When it comes to making impressive and imposing personal statements, Mark Zuckerberg is in a class of his own. Back in 2010, the Facebook founder encouraged all us to share our lives with the world. After all, privacy was no longer a social norm. In this post I explore what went wrong.
Facebook and privacy
With this in mind, he is planning to transform Facebook. It is going from an open conversations platform to a privacy-focused communications platform. Users will be able to message each other across Facebook and its subsidiary platforms, WhatsApp and Instagram. All their communications will be encrypted end-to-end. The result, says Zuckerberg, will make Facebook feel less like a town square and more like a living room.
But I believe that we shouldn’t fall for Zuckerberg’s line. This so-called change has little to do with privacy. He’s only responding to changes in consumer behaviour. Messaging apps such as WhatsApp are attracting ever more traffic. All the while Facebook has lost 15 million US users since 2017. Zuckerberg knows that his company will need to adapt to thrive in the long term. And until he works out how to make a profit from the living room version of Facebook, he’s not going to abandon the town square version.
This is still the business that makes all the money through targeted advertising. Despite all the bad press Facebook has attracted lately, it generated $16.9bn in revenue in the last quarter of 2018.
The true motive
Facebook’s true motive may be to bind all its platforms so tightly that neither users nor antitrust regulators can untangle them. Introducing more end-to-end encryption would also push some of Facebook’s biggest PR problems under a rug. Awkward issues such as fake news and hate speech will be harder to detect, or to hold Facebook accountable for. The new model could possibly be a boon for terrorists, child abusers and cyber bullies too.
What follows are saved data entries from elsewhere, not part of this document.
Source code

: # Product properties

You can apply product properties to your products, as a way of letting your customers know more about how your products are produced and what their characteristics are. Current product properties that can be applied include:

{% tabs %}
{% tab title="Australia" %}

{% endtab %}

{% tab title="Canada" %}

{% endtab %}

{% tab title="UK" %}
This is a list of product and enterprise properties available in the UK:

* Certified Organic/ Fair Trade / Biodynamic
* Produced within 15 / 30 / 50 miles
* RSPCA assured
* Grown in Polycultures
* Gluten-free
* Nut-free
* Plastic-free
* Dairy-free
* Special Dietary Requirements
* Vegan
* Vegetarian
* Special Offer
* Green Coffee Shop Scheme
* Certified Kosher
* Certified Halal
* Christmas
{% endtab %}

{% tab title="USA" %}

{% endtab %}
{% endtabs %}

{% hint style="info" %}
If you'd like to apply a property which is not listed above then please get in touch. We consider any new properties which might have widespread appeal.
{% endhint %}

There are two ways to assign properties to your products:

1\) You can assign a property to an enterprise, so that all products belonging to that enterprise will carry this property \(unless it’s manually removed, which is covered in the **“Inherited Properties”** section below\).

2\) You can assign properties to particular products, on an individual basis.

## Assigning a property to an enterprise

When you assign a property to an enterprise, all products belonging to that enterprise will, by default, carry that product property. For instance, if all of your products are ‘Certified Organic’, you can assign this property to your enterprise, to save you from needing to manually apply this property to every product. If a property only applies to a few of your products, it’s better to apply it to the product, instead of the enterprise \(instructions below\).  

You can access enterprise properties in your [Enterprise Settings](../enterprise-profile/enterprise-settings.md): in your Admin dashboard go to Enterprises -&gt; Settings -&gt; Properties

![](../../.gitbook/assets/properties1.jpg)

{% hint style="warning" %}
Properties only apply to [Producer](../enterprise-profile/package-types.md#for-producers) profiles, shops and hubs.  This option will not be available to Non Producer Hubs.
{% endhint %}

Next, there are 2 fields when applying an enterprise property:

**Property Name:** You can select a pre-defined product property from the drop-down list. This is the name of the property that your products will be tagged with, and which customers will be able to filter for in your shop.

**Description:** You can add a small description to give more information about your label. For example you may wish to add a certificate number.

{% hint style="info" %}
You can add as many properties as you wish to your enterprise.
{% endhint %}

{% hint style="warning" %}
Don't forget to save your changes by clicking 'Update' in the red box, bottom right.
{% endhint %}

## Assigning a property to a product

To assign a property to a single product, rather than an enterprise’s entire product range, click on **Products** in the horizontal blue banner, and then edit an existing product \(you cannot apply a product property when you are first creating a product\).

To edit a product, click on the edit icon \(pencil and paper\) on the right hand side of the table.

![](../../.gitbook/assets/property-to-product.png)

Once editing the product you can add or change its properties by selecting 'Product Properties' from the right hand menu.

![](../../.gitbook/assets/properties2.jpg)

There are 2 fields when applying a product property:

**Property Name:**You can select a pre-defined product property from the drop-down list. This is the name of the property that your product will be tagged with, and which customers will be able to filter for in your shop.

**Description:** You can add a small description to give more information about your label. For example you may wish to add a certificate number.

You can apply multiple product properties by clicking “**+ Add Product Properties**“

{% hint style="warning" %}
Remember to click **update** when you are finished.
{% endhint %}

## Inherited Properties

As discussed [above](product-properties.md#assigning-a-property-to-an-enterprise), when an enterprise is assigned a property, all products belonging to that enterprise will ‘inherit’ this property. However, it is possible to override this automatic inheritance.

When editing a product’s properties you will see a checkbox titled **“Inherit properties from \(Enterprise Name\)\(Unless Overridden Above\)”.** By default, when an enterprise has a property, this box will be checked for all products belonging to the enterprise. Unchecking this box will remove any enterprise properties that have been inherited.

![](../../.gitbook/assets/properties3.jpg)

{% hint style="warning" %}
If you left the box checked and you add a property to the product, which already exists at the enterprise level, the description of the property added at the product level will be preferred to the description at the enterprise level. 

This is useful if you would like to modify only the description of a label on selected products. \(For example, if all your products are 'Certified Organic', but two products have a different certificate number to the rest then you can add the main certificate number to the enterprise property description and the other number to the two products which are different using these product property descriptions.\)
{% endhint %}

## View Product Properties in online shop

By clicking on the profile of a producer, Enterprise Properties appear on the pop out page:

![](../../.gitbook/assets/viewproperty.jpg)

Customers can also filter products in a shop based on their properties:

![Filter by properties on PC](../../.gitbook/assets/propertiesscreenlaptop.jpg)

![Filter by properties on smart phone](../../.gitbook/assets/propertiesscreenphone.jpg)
Zuckerberg says Facebook is working on its ability to identify bad actors by detecting patterns of activity or through other means. But it’s hard to have any confidence in his assurances. He and his company, after all, have shown an almost complete inability to recognise or respond to the dangers inherent in the company’s existing open products. Why would they be any more conscientious when it came to policing a closed model?